What is required. Copy exactly, from the beginning of the material below, every line up to and including the one holding "EXTRA_TECHNOLOGY = 'technology'|@ohos.batteryInfo.d.ts|", with the pictures left out.

Listed records.
------------------------------------

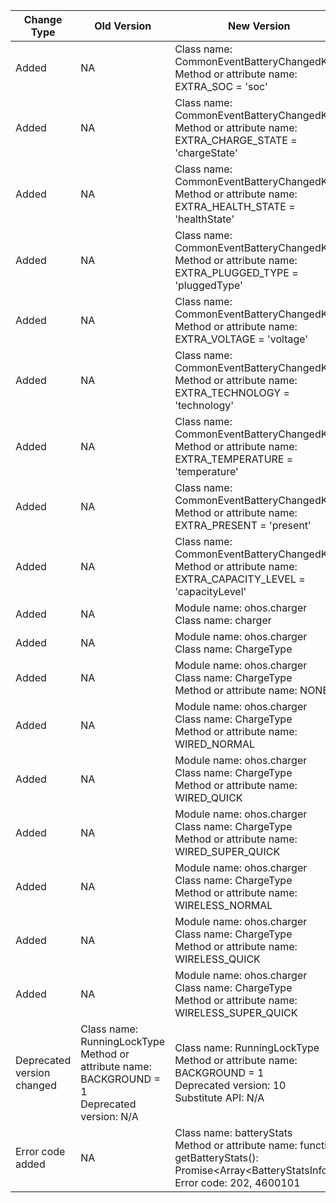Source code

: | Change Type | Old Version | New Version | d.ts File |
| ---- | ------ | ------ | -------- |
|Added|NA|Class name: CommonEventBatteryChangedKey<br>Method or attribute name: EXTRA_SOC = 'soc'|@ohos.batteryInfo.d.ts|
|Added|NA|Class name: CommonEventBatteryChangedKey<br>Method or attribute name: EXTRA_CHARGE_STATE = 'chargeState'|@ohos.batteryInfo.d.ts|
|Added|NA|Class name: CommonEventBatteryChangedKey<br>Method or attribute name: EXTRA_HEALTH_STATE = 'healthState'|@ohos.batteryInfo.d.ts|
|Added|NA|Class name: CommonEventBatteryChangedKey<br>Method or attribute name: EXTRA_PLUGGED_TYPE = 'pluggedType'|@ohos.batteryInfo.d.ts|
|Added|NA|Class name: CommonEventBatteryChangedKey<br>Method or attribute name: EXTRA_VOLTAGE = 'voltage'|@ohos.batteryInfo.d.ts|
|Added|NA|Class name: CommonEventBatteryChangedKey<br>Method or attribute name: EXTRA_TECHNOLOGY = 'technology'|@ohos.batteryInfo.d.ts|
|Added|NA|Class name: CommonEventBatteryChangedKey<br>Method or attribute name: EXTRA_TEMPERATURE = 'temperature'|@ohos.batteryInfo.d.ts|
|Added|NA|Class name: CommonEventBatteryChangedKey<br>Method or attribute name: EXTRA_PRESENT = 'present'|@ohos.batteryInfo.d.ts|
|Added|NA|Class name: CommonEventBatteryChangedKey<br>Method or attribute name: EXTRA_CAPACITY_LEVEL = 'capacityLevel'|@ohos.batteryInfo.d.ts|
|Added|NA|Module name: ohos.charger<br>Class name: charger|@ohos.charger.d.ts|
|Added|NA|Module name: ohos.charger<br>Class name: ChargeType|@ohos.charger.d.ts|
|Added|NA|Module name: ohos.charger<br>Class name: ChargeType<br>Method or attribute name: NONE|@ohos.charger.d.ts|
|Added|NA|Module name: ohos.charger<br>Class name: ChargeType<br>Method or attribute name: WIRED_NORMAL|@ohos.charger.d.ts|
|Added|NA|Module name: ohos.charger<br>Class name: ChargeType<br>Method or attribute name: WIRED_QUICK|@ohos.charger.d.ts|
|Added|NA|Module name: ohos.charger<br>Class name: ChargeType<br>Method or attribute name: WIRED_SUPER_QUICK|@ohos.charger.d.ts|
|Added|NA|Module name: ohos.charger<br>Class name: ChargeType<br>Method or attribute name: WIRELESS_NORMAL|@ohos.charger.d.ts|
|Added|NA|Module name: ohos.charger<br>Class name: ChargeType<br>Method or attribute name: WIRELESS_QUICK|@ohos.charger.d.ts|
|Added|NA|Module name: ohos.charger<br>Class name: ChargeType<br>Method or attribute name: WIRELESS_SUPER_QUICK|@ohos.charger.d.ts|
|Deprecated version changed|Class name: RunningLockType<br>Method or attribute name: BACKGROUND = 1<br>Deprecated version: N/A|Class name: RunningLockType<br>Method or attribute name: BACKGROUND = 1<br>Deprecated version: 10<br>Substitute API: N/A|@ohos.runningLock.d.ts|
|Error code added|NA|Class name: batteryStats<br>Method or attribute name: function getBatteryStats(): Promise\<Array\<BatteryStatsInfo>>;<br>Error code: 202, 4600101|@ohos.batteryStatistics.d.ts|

------------------------------------

Output for this exercise.
Source code

: | Change Type | Old Version | New Version | d.ts File |
| ---- | ------ | ------ | -------- |
|Added|NA|Class name: CommonEventBatteryChangedKey<br>Method or attribute name: EXTRA_SOC = 'soc'|@ohos.batteryInfo.d.ts|
|Added|NA|Class name: CommonEventBatteryChangedKey<br>Method or attribute name: EXTRA_CHARGE_STATE = 'chargeState'|@ohos.batteryInfo.d.ts|
|Added|NA|Class name: CommonEventBatteryChangedKey<br>Method or attribute name: EXTRA_HEALTH_STATE = 'healthState'|@ohos.batteryInfo.d.ts|
|Added|NA|Class name: CommonEventBatteryChangedKey<br>Method or attribute name: EXTRA_PLUGGED_TYPE = 'pluggedType'|@ohos.batteryInfo.d.ts|
|Added|NA|Class name: CommonEventBatteryChangedKey<br>Method or attribute name: EXTRA_VOLTAGE = 'voltage'|@ohos.batteryInfo.d.ts|
|Added|NA|Class name: CommonEventBatteryChangedKey<br>Method or attribute name: EXTRA_TECHNOLOGY = 'technology'|@ohos.batteryInfo.d.ts|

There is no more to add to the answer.